Peabody profit beats on cost cuts, China coal demand
(Reuters) - Coal miner Peabody Energy Corp's (BTU.N) profit raced past analysts' estimates as cost cuts started to pay off and sales volumes in Australia climbed on a pick-up in demand from China, sending its shares up as much as 14 percent.
Record shipments in Australia offset rising production costs during the third quarter, Peabody said. The company is looking to fund projects that are nearing completion rather investing in new ones, aiming at increasing volumes even as prices fall.
"While the global coal environment remains challenged, there are indications that markets are stabilizing through U.S. gas-to-coal switching, higher European coal-fueled generation and increased China infrastructure spending," Chief Executive Gregory Boyce said.
Low prices, weak demand and high-cost Australian operations have forced coal producers to cut costs this year. Prices have fallen about 20 percent in the first half of this year.
Peabody shut a mine in Indiana last month, joining companies such as Alpha Natural Resources Inc (ANR.N), Walter Energy Inc (WLT.N) and Consol Energy Inc (CNX.N) in cutting production.
Peabody said on Monday it would save about $100 million primarily through workforce reductions.
The company raised the lower-end of its full-year sales forecast by 10 million tons. Total sales for 2012 are expected to be between 240 million and 250 million tons.
Australian shipments rose 39 percent to 8.5 million tons during the quarter. The company is targeting Australian sales of between 31 million and 33 million tons in 2012. It had sales of 25 million tons in 2011.

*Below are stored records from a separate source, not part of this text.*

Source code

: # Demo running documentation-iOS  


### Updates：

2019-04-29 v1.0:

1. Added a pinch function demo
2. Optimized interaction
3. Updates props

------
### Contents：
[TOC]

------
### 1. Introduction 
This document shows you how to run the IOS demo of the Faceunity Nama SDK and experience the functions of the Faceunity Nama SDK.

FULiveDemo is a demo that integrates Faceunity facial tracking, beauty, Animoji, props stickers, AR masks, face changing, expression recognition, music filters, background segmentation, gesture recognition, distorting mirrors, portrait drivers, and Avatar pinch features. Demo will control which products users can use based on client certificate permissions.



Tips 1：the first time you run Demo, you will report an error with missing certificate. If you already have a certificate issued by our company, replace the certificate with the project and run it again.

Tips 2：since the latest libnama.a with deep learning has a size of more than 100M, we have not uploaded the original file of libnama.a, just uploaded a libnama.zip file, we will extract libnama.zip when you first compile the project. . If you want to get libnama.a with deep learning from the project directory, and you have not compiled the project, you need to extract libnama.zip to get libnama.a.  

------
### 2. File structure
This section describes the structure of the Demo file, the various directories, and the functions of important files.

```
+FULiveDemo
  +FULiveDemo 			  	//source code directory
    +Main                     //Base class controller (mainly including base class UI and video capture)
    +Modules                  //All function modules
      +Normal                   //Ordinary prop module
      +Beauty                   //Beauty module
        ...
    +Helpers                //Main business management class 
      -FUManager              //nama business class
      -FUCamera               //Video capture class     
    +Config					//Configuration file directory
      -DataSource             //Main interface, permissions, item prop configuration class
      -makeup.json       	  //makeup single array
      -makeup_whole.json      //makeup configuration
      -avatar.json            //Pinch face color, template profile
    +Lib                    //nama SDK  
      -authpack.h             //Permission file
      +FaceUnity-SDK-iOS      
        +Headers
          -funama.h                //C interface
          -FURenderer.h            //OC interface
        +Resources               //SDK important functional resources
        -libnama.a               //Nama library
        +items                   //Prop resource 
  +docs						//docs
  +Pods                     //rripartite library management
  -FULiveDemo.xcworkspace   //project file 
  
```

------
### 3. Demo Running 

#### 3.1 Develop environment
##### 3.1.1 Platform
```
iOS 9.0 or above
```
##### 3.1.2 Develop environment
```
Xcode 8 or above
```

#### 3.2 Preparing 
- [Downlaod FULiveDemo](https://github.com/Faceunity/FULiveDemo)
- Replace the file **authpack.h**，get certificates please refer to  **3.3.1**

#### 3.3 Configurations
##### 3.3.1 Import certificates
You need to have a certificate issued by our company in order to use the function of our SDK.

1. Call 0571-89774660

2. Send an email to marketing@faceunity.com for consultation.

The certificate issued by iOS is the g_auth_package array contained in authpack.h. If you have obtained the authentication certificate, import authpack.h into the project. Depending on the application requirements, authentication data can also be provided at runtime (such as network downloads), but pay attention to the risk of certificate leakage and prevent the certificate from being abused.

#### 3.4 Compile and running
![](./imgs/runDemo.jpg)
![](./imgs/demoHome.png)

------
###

Peabody expects full-year adjusted profit of $2.10 to $2.30 per share. Analysts on average were expecting earnings of $1.78 per share, according to Thomson Reuters I/B/E/S.
Income from continuing operations fell to $122.9 million, or 46 cents per share, from $291.2 million, or $1.04 per share. Adjusted profit was 51 cents per share, much higher than analysts expectations of 33 cents.
Revenue rose 6 percent to $2.1 billion, topping average analysts' expectation of $1.97 billion.
Shares of the company were up 12 percent at $29.13 on Monday on the New York Stock Exchange.